O primeiro dos três contos, que dá título ao livro, é sintomaticamente o pior. Foi o único que escreveram lado a lado, “rindo e apostando na negação da ideia de que a criação literária é sempre um ato 
profundamente solitário”. 

Borges e Bioy Casares criaram contos divertidos juntos, mas não é o caso aqui. É difícil encarar o tal terrorista quando ele se põe a conversar com um passarinho na cela. Mais difícil ainda quando o passarinho responde. O cinismo —praga atual— bate à porta com força. É tentador abri-la.

 
O escritor moçambicano Mia Couto, em São Paulo - Marcus Leoni/Folhapress

Os textos seguintes foram feitos por trocas de mensagens, a partir de uma encomenda de um grupo teatral português. São melhores, com características semelhantes.

“Chovem Amores na Rua do Matador” conta a história de um sujeito que confessa seus crimes antes de cometê-los.
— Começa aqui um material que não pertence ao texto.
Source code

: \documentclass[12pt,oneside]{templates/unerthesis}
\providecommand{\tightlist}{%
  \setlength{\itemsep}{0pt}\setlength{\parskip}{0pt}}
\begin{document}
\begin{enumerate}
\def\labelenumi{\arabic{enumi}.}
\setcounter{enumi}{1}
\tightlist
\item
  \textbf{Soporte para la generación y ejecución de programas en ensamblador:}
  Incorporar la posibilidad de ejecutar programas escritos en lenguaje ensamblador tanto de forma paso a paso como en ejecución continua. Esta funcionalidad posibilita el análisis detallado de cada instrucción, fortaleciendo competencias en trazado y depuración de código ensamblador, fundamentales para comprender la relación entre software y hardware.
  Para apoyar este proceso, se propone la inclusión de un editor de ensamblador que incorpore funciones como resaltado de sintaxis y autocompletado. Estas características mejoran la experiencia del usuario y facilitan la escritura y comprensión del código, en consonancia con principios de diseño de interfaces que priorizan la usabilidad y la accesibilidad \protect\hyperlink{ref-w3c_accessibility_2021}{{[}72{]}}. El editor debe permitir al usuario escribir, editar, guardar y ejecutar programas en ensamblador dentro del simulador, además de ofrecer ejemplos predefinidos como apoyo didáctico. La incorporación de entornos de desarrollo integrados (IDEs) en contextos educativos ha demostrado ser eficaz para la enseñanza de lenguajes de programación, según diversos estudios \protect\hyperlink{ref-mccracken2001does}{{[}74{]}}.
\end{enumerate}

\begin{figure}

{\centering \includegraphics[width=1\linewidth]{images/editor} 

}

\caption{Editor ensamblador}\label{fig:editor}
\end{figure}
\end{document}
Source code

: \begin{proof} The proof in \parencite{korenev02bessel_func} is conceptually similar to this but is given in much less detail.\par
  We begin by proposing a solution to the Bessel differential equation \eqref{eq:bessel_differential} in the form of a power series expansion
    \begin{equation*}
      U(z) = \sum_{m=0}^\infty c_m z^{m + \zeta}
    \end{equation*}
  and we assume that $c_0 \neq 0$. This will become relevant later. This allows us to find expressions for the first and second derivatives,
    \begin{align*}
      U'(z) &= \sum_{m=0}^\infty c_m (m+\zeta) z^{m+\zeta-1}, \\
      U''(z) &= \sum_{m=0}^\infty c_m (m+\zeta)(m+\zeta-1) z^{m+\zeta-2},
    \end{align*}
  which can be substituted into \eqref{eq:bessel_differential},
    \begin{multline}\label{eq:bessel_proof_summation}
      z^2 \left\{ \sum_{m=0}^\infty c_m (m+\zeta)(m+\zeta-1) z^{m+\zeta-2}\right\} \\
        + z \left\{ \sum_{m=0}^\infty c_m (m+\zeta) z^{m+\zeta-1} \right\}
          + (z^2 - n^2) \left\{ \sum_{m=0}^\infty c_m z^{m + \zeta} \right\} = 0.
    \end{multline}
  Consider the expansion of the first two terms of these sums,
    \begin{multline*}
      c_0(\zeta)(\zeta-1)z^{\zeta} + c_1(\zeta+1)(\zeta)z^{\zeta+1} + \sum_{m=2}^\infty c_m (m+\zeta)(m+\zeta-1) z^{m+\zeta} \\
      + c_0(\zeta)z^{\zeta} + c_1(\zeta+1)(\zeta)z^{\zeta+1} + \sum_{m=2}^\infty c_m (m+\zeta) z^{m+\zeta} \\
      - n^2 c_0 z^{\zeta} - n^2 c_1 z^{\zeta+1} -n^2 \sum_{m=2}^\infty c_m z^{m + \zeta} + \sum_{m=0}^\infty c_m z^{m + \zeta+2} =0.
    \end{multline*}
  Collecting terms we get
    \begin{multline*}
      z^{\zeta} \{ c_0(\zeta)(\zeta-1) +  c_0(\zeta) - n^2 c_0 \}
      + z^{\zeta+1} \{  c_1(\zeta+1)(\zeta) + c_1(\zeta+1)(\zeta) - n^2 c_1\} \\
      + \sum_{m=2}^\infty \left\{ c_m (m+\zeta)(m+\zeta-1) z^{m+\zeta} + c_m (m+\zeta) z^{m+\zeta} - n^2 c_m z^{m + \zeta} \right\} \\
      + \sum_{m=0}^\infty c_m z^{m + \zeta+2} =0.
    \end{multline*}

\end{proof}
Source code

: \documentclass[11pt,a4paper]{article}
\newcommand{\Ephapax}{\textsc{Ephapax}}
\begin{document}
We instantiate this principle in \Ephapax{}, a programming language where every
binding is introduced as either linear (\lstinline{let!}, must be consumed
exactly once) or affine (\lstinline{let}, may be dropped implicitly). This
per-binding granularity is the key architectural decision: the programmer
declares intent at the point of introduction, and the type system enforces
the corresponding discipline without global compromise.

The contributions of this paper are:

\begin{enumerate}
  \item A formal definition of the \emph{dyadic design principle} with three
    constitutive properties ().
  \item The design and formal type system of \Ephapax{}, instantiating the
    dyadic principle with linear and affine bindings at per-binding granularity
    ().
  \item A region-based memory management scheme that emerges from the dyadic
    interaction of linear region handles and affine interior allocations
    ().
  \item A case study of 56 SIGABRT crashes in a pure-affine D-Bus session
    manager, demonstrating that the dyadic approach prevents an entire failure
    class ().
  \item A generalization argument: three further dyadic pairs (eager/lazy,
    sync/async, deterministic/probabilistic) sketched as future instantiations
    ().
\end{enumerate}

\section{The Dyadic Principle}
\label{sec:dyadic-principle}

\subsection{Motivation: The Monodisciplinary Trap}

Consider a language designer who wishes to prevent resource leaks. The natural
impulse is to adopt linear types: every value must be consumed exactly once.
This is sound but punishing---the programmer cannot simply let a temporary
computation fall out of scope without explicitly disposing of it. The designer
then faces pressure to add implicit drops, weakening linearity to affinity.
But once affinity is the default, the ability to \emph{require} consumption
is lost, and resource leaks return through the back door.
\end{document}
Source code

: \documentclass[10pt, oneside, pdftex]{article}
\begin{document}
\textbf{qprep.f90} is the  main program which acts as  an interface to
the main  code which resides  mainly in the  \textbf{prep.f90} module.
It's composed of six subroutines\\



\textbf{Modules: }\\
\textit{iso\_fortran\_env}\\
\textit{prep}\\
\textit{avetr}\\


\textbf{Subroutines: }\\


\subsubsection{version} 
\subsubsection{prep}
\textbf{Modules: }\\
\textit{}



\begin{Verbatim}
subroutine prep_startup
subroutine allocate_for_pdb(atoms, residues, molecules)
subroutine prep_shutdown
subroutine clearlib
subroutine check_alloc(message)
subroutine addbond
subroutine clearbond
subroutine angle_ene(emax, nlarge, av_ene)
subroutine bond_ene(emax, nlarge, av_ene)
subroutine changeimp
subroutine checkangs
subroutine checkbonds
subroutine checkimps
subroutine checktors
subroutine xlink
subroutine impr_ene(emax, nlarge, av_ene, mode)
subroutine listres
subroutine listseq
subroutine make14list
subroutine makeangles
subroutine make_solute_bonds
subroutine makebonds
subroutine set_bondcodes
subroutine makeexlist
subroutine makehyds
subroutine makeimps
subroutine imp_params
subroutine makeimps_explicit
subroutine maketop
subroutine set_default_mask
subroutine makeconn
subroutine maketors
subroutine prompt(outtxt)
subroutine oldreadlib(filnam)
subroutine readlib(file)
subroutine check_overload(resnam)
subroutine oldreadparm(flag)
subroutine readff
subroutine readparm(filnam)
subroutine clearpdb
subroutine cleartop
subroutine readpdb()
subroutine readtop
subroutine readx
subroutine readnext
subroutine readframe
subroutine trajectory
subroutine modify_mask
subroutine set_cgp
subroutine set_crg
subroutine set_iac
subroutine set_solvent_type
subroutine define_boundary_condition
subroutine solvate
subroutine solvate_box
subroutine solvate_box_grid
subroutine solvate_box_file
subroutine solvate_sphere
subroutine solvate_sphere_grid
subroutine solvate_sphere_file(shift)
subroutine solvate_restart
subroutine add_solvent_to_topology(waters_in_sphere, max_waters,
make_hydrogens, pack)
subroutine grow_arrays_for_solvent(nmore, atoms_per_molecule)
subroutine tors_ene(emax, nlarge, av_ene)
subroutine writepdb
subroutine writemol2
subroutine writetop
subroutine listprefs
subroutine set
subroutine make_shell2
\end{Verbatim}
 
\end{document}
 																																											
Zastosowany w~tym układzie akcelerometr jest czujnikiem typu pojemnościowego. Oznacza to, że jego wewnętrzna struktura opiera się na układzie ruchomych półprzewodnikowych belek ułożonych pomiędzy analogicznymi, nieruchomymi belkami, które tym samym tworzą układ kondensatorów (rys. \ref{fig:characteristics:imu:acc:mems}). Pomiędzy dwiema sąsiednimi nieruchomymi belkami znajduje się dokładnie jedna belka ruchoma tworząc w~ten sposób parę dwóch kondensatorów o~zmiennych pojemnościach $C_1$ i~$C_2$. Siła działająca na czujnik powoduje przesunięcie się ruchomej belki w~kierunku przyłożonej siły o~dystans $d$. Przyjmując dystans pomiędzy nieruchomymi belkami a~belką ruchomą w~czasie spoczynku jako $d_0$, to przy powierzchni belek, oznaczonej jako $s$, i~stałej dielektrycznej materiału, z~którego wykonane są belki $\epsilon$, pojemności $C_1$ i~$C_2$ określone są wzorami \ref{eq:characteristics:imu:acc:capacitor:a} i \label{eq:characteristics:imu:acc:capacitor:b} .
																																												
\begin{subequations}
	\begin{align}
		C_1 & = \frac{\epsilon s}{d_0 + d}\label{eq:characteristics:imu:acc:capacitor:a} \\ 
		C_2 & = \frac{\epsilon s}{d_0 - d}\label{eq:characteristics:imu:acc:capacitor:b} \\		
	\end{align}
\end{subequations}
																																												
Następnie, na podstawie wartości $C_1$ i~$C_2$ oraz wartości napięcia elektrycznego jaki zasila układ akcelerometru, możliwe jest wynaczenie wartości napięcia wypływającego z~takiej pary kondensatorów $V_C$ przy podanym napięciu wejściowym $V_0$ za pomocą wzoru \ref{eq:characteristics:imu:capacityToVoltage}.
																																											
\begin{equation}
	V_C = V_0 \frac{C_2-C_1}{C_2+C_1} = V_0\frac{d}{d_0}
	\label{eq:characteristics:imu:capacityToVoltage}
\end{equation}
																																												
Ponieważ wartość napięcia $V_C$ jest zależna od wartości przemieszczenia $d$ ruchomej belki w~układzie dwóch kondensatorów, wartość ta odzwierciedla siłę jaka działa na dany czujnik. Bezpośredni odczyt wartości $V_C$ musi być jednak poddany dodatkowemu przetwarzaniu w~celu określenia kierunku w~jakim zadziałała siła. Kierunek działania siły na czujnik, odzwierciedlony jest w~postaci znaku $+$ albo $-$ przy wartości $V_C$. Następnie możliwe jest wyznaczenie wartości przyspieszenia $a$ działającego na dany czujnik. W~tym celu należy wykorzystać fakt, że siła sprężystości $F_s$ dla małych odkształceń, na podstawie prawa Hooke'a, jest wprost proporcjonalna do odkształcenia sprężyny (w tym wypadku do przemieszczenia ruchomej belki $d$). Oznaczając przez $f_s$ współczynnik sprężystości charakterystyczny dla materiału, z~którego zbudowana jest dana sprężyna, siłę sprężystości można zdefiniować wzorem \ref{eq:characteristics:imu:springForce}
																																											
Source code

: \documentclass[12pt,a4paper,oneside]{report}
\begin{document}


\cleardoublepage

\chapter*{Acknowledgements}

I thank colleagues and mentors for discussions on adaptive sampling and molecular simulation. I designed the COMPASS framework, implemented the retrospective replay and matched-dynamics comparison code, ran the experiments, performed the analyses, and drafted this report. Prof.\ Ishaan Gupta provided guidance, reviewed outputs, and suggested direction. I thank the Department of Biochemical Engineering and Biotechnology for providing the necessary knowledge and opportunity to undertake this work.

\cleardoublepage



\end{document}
A premissa é interessante, mas há muitas frases com rimas, aliterações e imagens fáceis, como “dei-lhes anos e elas devolveram-me enganos” ou “cova é o invés de um ovo”. Até a dupla amor e morte dá o ar da graça: “quase rimam, palavras tão priminhas”.

O repertório é limitado. O passarinho pula do primeiro conto e reaparece: “Alguém já viu passarinho envelhecer? Se voássemos, haveríamos sempre de ser crianças”.

O escritor angolano José Eduardo Agualusa - Bruno Santos/Folhapress

Conceito nostálgico de pureza, a infância aparece a todo momento como ponto de fuga. Na perspectiva, um pouco mais distante, no entanto, há nosso aprendiz de assassino. Quer matar as mulheres que o deixaram; eliminar, em carne e osso, as lembranças. Mas até seus “ódios bem temperados” perdem força na prosa adocicada de Couto-Agualusa. 

No conto final, “A Caixa-Preta”, temos uma releitura curiosa de “Chapeuzinho Vermelho”. A cidade está em meio a tiros e escuridão, e um vulto com máscara de lobo invade a casa da jovem Vitória e sua avó Luzinha. Quem seria esse lobo? E o que ele quer? 

Há algo nele do estranho-familiar (ou inquietante) freudiano. Mesmo que os símbolos sejam um tanto óbvios, a situação é bem desenvolvida e prende a atenção. Em comparação com os outros, esse texto tem a vantagem de surpreender no desfecho e criar alguma tensão. No mais, ainda que tudo possa ser visto como uma brincadeira entre amigos, ouve-se baterem à porta, insistentemente.